Collected data
○ ○ ○ ○

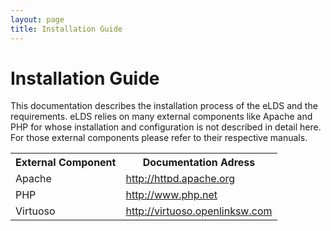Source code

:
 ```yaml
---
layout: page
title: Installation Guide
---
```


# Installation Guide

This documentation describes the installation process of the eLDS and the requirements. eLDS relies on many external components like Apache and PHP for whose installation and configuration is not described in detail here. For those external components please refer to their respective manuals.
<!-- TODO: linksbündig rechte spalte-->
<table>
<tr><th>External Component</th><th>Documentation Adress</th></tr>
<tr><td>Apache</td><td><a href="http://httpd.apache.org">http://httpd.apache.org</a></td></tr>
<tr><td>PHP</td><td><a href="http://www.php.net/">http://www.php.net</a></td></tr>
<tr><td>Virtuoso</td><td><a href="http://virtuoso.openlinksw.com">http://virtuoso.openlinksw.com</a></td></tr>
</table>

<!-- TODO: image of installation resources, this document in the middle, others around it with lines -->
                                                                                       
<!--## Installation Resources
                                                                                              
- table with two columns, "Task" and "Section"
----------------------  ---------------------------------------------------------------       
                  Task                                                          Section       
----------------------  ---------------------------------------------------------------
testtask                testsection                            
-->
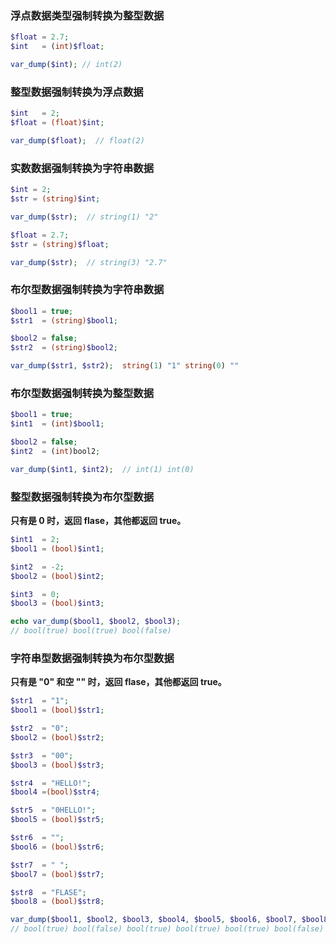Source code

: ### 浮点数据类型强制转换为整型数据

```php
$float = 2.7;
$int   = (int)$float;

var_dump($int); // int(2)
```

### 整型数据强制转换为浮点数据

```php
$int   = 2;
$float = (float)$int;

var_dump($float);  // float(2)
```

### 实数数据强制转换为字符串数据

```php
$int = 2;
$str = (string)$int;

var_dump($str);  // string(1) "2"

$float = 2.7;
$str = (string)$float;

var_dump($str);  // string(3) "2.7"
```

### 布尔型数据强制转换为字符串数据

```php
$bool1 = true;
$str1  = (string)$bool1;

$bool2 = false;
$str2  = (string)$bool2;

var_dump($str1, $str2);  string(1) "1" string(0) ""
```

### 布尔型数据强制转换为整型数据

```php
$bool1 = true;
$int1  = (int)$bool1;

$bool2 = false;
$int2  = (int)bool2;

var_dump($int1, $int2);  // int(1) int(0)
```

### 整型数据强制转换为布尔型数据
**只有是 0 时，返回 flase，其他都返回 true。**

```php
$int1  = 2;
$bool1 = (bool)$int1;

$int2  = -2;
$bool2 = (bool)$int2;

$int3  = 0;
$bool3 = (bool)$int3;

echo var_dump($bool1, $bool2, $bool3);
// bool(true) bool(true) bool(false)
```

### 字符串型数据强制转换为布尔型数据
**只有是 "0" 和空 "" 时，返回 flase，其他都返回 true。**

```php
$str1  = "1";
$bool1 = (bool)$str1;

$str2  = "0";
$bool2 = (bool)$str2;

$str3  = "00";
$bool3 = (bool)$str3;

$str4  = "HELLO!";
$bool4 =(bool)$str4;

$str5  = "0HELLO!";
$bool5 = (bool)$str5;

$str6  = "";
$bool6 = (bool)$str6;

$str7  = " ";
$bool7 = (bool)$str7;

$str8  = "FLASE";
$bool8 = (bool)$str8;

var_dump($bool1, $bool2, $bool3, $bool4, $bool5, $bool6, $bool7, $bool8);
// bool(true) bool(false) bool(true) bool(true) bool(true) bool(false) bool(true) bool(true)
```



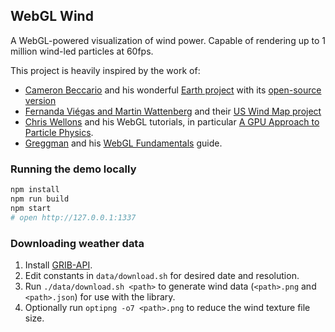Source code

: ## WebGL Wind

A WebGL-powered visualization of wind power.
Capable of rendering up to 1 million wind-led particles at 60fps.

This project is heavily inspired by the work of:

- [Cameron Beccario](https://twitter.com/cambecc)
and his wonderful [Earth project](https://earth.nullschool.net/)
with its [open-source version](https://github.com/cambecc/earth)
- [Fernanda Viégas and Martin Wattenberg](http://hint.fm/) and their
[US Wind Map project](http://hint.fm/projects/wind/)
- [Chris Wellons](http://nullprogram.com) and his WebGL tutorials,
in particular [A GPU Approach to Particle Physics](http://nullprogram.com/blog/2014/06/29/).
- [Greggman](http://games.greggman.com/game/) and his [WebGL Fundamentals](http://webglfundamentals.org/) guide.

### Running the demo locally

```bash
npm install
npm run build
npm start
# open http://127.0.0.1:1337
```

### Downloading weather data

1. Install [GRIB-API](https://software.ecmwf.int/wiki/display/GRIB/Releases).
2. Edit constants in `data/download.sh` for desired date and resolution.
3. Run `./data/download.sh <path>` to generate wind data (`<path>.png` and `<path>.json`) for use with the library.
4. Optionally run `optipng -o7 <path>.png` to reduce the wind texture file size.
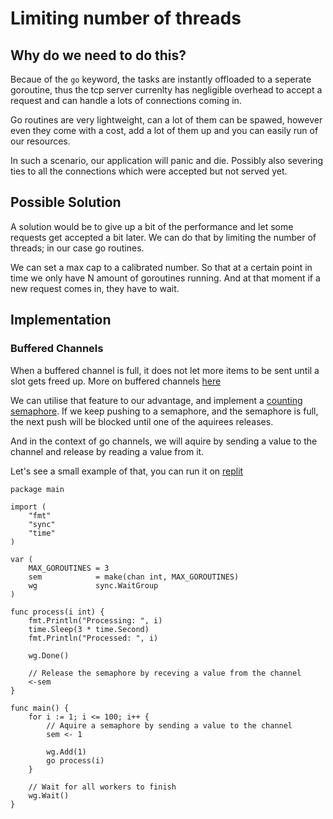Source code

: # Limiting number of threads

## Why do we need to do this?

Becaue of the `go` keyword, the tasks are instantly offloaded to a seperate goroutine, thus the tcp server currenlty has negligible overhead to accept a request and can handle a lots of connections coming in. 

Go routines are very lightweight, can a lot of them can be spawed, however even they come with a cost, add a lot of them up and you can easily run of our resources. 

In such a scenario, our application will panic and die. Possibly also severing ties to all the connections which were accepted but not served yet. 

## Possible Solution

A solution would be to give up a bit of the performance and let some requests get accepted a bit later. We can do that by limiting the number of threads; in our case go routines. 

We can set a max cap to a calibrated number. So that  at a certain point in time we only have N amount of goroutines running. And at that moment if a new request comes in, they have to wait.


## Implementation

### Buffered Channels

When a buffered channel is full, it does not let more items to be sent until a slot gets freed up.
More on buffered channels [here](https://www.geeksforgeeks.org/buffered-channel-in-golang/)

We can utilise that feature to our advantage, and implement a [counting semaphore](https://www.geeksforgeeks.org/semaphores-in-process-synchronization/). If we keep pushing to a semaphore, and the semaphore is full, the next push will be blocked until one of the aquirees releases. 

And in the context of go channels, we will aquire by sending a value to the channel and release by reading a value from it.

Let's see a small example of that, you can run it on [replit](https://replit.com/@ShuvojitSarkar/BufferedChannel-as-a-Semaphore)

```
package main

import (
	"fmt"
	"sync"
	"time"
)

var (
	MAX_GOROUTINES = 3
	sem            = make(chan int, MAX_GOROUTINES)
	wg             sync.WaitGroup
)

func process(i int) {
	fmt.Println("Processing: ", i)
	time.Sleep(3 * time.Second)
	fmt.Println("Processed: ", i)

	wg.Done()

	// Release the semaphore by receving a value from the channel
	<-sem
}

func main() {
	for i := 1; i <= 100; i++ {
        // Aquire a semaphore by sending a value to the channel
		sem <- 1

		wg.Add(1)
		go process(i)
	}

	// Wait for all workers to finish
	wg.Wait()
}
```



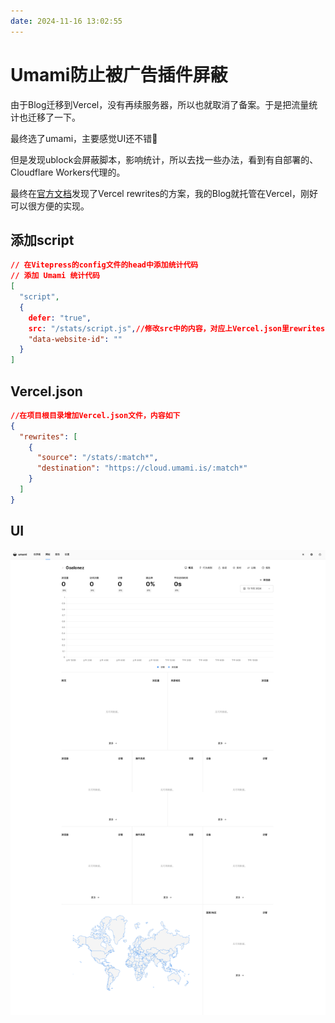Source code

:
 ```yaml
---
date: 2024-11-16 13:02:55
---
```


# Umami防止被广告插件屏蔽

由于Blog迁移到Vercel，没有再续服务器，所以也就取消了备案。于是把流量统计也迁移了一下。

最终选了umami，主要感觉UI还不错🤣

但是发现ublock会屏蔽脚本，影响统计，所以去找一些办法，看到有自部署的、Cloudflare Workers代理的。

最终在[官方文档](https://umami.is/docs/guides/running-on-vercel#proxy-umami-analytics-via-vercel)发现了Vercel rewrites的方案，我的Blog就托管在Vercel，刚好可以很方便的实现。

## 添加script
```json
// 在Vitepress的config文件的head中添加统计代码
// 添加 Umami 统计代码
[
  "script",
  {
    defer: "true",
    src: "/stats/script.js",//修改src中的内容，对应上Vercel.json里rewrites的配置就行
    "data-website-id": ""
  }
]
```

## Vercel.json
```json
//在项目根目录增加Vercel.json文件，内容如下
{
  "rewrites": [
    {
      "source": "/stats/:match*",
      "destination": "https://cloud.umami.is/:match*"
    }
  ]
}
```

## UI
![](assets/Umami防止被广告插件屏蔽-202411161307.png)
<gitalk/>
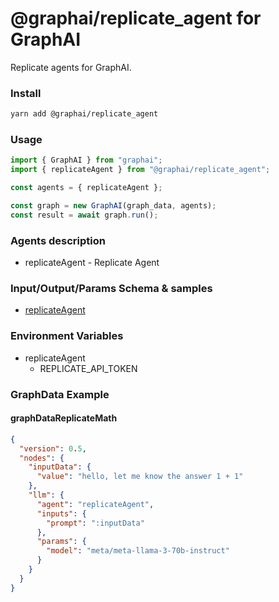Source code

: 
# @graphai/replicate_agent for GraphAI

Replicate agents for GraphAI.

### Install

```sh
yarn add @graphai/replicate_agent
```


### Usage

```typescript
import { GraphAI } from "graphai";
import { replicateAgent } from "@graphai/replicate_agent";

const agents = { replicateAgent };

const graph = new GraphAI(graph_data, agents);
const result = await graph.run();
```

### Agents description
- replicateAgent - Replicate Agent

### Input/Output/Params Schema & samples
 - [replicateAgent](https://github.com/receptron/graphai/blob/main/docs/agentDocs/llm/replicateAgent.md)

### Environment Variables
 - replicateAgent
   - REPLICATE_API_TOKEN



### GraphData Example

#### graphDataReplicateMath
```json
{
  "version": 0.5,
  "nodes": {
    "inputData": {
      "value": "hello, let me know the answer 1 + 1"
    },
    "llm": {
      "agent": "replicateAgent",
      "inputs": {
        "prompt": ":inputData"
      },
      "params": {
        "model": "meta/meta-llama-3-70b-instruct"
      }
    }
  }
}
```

○ ○ ○ ○

AIM OF THE EXERCISE
Show the lines above that have the word "TODO".

EXERCISE RESPONSE
<!-- TODO: linksbündig rechte spalte-->
<!-- TODO: image of installation resources, this document in the middle, others around it with lines -->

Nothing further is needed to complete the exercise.